▶ Description of the task:
Look in the material below for the line holding "pains. The exciting". Set it down exactly, with each later line up to and including the line holding "hoops to figure".

────

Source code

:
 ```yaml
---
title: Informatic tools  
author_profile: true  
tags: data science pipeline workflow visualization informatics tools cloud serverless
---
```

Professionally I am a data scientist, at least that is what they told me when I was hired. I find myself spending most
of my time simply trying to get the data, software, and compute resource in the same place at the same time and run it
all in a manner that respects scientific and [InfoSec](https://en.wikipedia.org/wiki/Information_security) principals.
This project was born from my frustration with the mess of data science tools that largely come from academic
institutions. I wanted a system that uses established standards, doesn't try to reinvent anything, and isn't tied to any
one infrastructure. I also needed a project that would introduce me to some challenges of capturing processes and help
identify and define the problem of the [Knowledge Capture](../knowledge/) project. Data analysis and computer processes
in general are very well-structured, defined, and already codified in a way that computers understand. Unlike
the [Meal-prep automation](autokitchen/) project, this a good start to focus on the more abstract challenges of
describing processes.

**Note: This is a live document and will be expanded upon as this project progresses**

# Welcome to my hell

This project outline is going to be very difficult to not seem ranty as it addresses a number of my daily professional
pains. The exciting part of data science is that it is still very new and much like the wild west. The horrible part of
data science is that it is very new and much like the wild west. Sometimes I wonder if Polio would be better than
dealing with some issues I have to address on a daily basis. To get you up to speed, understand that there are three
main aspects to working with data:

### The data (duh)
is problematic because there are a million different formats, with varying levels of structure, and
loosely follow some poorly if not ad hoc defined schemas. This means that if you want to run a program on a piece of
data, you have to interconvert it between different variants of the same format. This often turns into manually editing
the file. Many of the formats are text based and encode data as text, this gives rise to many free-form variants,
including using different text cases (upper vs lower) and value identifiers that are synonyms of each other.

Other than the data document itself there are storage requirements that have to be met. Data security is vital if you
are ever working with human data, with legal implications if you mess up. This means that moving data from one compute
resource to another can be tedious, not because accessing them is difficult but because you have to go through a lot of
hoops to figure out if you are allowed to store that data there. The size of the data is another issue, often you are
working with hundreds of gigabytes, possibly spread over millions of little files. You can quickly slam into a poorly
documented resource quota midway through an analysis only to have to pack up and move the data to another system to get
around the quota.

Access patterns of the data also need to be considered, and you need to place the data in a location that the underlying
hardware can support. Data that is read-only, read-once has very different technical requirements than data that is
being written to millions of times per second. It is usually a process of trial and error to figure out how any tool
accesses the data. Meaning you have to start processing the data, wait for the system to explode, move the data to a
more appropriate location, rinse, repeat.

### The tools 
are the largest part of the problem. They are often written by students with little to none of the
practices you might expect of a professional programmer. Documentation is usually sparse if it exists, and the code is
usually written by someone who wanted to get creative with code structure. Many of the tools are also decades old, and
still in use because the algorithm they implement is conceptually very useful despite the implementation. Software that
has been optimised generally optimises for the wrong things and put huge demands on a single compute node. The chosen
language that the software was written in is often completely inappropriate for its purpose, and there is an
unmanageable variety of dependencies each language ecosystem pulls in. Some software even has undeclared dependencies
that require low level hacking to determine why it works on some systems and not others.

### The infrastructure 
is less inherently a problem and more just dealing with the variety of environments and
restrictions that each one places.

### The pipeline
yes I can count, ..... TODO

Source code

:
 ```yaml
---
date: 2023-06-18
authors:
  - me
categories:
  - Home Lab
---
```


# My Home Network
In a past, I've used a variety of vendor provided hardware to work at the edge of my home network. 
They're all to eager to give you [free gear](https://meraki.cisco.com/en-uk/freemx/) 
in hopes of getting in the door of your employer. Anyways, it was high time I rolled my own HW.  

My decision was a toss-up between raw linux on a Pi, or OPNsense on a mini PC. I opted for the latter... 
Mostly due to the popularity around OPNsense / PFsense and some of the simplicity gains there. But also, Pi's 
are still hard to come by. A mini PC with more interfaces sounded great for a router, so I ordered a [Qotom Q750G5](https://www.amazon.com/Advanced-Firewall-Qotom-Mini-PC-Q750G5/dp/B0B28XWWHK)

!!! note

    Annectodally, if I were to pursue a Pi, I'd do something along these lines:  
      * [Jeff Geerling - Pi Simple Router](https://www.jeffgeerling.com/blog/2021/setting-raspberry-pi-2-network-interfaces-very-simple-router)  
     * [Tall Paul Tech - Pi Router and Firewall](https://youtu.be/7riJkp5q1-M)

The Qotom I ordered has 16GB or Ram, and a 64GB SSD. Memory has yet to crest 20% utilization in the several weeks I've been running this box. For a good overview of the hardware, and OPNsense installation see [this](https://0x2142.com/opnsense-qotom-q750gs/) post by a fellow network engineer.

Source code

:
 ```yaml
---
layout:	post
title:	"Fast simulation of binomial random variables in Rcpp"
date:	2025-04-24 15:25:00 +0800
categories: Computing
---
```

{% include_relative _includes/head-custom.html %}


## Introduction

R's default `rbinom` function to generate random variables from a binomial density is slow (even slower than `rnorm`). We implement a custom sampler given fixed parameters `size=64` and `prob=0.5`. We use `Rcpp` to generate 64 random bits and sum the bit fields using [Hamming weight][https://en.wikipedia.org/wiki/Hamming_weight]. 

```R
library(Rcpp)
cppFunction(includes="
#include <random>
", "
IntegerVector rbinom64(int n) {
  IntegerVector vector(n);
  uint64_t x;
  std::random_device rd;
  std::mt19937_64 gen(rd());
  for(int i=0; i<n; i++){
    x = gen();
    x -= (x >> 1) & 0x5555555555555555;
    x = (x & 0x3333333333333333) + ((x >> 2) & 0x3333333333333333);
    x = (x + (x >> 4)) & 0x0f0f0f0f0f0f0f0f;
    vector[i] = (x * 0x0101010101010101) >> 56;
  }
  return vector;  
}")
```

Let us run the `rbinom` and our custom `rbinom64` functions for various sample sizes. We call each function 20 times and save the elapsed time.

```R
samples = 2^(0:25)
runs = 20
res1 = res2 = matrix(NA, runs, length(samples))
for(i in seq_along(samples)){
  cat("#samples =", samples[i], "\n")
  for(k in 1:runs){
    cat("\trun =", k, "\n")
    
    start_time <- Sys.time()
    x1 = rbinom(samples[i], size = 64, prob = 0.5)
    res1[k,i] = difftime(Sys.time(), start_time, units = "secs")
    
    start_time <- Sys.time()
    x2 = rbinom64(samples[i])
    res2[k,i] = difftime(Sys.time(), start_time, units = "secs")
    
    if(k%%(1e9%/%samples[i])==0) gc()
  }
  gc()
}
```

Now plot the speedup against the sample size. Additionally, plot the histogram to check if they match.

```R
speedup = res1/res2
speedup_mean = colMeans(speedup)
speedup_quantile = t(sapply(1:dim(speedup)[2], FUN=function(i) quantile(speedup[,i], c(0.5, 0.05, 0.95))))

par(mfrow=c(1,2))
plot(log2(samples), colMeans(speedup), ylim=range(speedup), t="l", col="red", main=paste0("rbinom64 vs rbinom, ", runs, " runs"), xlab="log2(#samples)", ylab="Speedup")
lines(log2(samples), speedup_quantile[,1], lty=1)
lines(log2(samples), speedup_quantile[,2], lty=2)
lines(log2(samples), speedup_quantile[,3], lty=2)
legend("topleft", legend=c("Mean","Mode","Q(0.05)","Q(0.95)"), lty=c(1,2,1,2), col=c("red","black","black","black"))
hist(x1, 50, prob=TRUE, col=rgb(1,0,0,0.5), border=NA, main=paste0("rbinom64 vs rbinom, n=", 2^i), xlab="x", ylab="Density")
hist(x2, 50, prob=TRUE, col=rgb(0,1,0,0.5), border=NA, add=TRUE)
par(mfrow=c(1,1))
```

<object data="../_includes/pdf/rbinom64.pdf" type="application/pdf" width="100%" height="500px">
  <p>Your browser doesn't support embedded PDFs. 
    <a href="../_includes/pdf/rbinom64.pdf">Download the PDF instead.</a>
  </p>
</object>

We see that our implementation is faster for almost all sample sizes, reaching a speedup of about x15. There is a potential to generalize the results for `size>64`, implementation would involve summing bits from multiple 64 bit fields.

────

▶ Solution:
pains. The exciting part of data science is that it is still very new and much like the wild west. The horrible part of
data science is that it is very new and much like the wild west. Sometimes I wonder if Polio would be better than
dealing with some issues I have to address on a daily basis. To get you up to speed, understand that there are three
main aspects to working with data:

### The data (duh)
is problematic because there are a million different formats, with varying levels of structure, and
loosely follow some poorly if not ad hoc defined schemas. This means that if you want to run a program on a piece of
data, you have to interconvert it between different variants of the same format. This often turns into manually editing
the file. Many of the formats are text based and encode data as text, this gives rise to many free-form variants,
including using different text cases (upper vs lower) and value identifiers that are synonyms of each other.

Other than the data document itself there are storage requirements that have to be met. Data security is vital if you
are ever working with human data, with legal implications if you mess up. This means that moving data from one compute
resource to another can be tedious, not because accessing them is difficult but because you have to go through a lot of
hoops to figure out if you are allowed to store that data there. The size of the data is another issue, often you are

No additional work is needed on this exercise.